> **EXERCISE GOAL**: From the first line of the data down to the line bearing "Motorization of gate", output every line exactly and include no pictures.

> **RECORDS SHOWN**:
* * * * *

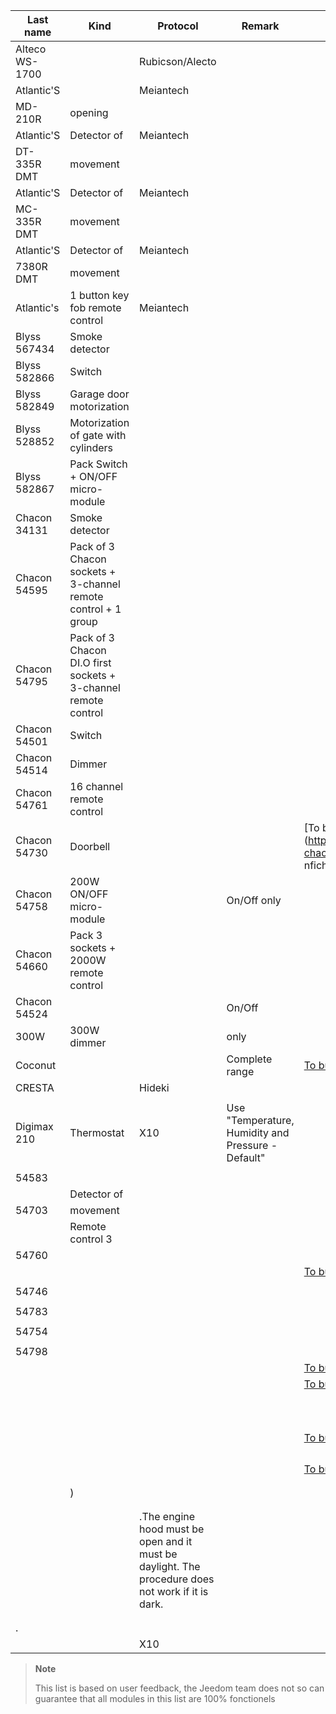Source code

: | Last name            | Kind           | Protocol      | Remark       | Link           |
|----------------|----------------|----------------|----------------|----------------|
| Alteco WS-1700 |   | Rubicson/Alecto              |                |                |
| Atlantic'S     |       | Meiantech      |                |                |
| MD-210R        | opening    |                |                |                |
| Atlantic'S     | Detector of   | Meiantech      |                |                |
| DT-335R DMT    | movement      |                |                |                |
| Atlantic'S     | Detector of   | Meiantech      |                |                |
| MC-335R DMT    | movement      |                |                |                |
| Atlantic'S     | Detector of   | Meiantech      |                |                |
| 7380R DMT      | movement      |                |                |                |
| Atlantic's     | 1 button key fob remote control   | Meiantech      |                |                |
| Blyss 567434   | Smoke detector  |                |                |                |
| Blyss 582866   | Switch   |                |                |                |
| Blyss 582849   | Garage door motorization |                |                |                |
| Blyss 528852   | Motorization of gate with cylinders  |                |                |                |
| Blyss 582867   | Pack Switch + ON/OFF micro-module         |                |                |                |
| Chacon 34131   | Smoke detector  |              |                |                |
| Chacon 54595   | Pack of 3 Chacon sockets + 3-channel remote control + 1 group     |              |                |                |
| Chacon 54795   | Pack of 3 Chacon DI.O first sockets + 3-channel remote control      |              |                |                |
| Chacon 54501   | Switch   |              |                |                |
| Chacon 54514   | Dimmer      |              |                |                |
| Chacon 54761   | 16 channel remote control    |              |                |                |
| Chacon 54730   | Doorbell       |              |                | [To buy](http://www.domadoo.fr/fr/peripheriques/574-chacon-di-o-carillon-sans-fil-e nfichable.html)              |
| Chacon 54758   | 200W ON/OFF micro-module   |              | On/Off only        |                |
| Chacon 54660   | Pack 3 sockets + 2000W remote control  |              |                |                |
| Chacon 54524   |    |              | On/Off         |                |
| 300W           | 300W dimmer |                | only      |                |
| Coconut           |                |              | Complete range | [To buy](http://www.domotique-store.fr/36_coco-devient-trust-smart-home)            |
| CRESTA         |     | Hideki         |                |                |
|        |       |                |                |                |
| Digimax 210    | Thermostat     | X10            | Use "Temperature, Humidity and Pressure - Default"        |                |
|  |       |              |                |                |
| 54583          |   |                |                |                |
|  | Detector of   |              |                |                |
| 54703          | movement      |                |                |                |
|  | Remote control 3 |              |                |                |
| 54760          |          |                |                |                |
|  |    |              |                | [To buy](http://www.domadoo.fr/produit,1528,15,CHACON-T%E5%B9%A8%E5%B6%B0ommande-16-canaux-Blanche-%28gamme-DI-O%29.htm)      |
|  |           |              |                |                |
| 54746          |      |                |                |                |
|  |       |              |                |                |
| 54783          |   |                |                |                |
|  |   |              |                |                |
| 54754          |                |                |                |                |
|  |     |              |                |                |
| 54798          |                |                |                |                |
|  |    |              |                | [To buy](http://www.domadoo.fr/fr/peripheriques/2999-chacon-micromodule-pour-prise-murale-3500w-5411478547907.html) |
|            |       |                |                | [To buy](http://www.planete-domotique.com/ds18-detecteur-de-porte-fenetre-sans-fil.html)          |
|   |           |              |                |                |
|    |    |                |                |                |
|       |     |                |                |                |
|        |       |                |                |                |
|        |   |        |                |                |
|  |   |    |                |                |
|        |  |                |                |                |
|        |   |              |                |                |
|    |      |                |                |                |
|  |           |                |                |                |
|          |     |          |                | [To buy](http://my-domotique.com/store/index.php?id_product=48&controller=product&id_lang=2)      |
|          |     |          |                |                |
|        |        |                |                |                |
|   |      |          |                |                |
|   |     |          |                |                |
|       |        |          |                | [To buy](http://www.domadoo.fr/fr/peripheriques/2129-oregon-scientific-sonde-uv-uvn800-pour-station-pro.html)   |
|       |           |          |                |                |
|      |          |          |                |                |
|  | )  |          |                |                |
|     |          |                |                |                |
|   |    |    |                |                |
|  |    | .The engine hood must be open and it must be daylight. The procedure does not work if it is dark.          |                |                |
|       |       |                |                |                |
|    |       |                |                |                |
| .    |     |                |                |                |
|            |      | X10            |                |                |

> **Note**
>
> This list is based on user feedback, the Jeedom team does not
> so can guarantee that all modules in this list are 100%
> fonctionels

* * * * *

> **ANSWER**:
Source code

: | Last name            | Kind           | Protocol      | Remark       | Link           |
|----------------|----------------|----------------|----------------|----------------|
| Alteco WS-1700 |   | Rubicson/Alecto              |                |                |
| Atlantic'S     |       | Meiantech      |                |                |
| MD-210R        | opening    |                |                |                |
| Atlantic'S     | Detector of   | Meiantech      |                |                |
| DT-335R DMT    | movement      |                |                |                |
| Atlantic'S     | Detector of   | Meiantech      |                |                |
| MC-335R DMT    | movement      |                |                |                |
| Atlantic'S     | Detector of   | Meiantech      |                |                |
| 7380R DMT      | movement      |                |                |                |
| Atlantic's     | 1 button key fob remote control   | Meiantech      |                |                |
| Blyss 567434   | Smoke detector  |                |                |                |
| Blyss 582866   | Switch   |                |                |                |
| Blyss 582849   | Garage door motorization |                |                |                |
| Blyss 528852   | Motorization of gate with cylinders  |                |                |                |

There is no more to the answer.